> **What to do**
Identify all lines below that hold "назад" and collect them.

> **Task material**
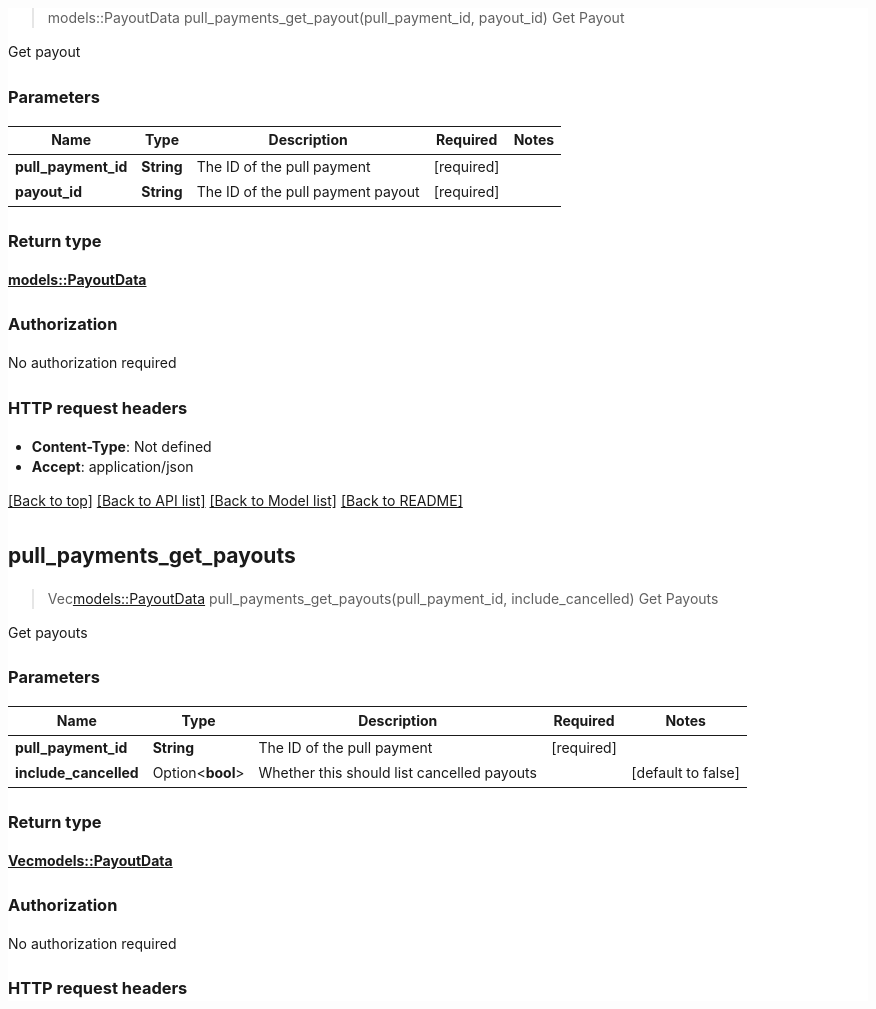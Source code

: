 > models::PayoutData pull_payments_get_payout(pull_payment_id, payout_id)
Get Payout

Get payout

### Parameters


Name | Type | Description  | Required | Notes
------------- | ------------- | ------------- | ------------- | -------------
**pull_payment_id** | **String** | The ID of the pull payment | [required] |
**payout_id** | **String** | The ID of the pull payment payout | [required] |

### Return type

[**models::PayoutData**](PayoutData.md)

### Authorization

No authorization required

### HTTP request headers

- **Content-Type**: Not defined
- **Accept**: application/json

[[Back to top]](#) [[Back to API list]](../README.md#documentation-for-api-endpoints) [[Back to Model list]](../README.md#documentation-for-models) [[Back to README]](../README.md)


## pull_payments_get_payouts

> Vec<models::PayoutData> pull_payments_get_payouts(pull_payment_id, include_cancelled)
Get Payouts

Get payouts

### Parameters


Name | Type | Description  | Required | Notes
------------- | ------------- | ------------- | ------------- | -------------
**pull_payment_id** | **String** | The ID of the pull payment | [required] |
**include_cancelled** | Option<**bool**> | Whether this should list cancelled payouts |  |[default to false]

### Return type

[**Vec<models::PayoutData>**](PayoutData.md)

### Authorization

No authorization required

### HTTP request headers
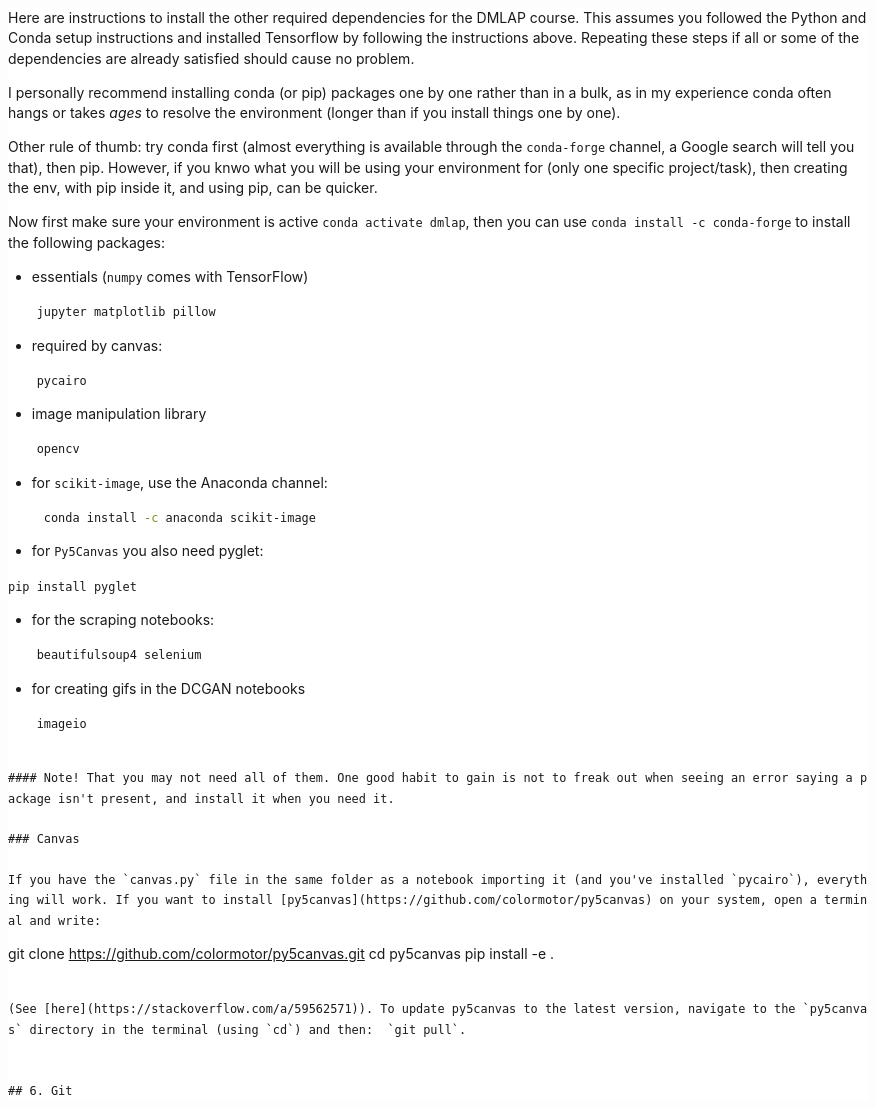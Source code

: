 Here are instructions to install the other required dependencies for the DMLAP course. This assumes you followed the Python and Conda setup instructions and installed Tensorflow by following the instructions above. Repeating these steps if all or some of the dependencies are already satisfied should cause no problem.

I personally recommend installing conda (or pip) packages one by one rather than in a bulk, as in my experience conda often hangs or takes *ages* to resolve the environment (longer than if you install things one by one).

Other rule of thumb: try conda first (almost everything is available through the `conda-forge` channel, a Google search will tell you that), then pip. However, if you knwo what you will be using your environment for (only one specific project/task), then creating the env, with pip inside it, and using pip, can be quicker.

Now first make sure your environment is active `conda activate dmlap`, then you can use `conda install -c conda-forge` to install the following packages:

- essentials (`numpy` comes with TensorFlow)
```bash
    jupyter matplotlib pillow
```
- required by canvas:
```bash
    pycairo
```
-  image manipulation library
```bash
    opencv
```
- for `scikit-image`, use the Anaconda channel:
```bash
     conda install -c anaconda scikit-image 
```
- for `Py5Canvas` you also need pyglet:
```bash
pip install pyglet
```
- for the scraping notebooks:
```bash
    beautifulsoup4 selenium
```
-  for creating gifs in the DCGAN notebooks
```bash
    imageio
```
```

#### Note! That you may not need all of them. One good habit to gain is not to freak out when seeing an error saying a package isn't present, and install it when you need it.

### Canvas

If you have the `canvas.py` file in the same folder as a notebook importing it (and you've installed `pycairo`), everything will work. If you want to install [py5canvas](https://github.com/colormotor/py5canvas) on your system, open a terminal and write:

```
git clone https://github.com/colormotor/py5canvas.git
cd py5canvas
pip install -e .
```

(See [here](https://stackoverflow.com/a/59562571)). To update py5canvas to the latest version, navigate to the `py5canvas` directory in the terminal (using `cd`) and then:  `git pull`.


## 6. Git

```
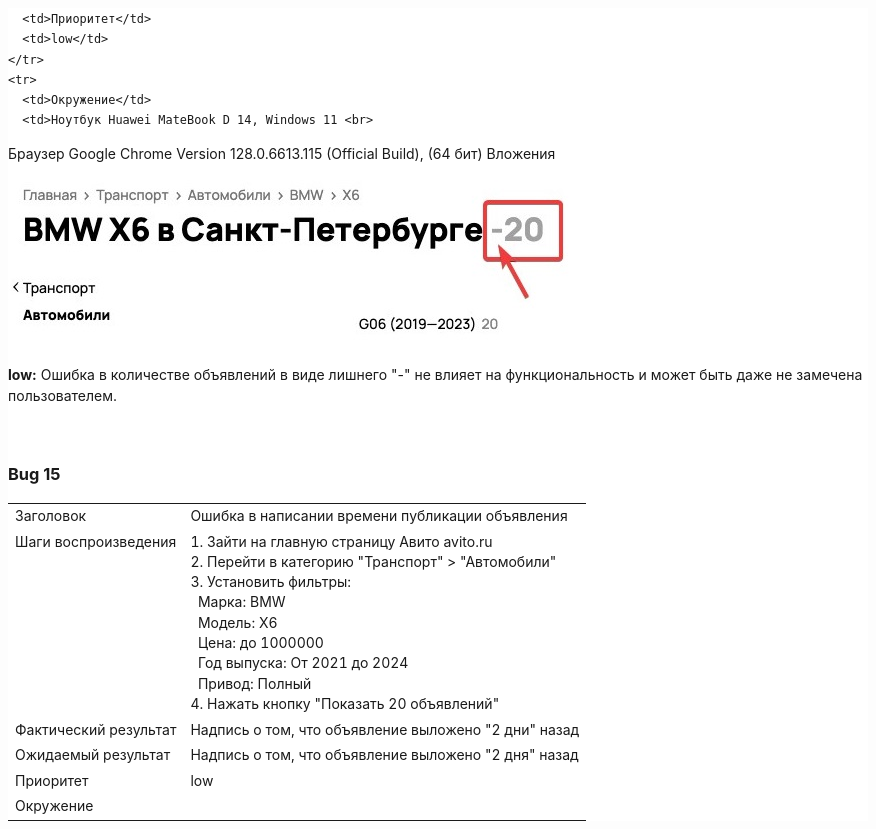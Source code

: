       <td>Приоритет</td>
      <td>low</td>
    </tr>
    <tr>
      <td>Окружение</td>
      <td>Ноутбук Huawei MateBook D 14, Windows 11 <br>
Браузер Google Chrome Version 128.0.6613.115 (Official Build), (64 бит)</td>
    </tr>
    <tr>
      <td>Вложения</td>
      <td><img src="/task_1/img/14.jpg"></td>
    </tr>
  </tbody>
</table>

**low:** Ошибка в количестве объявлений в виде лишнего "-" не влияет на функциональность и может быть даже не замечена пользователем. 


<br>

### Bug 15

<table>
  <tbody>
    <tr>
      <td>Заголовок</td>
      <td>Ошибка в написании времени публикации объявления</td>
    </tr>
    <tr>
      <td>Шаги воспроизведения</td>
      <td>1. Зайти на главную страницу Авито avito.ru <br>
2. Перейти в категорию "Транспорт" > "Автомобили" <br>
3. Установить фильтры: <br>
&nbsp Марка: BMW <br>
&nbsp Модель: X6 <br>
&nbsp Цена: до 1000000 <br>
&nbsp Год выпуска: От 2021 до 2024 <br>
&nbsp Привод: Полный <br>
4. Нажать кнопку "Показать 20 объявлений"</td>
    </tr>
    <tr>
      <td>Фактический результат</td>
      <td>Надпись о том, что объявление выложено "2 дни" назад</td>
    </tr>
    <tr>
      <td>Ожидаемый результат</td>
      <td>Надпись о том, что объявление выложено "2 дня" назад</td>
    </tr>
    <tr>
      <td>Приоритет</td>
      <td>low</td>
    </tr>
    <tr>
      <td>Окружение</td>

> **Solution for this problem**
      <td>Надпись о том, что объявление выложено "2 дни" назад</td>
      <td>Надпись о том, что объявление выложено "2 дня" назад</td>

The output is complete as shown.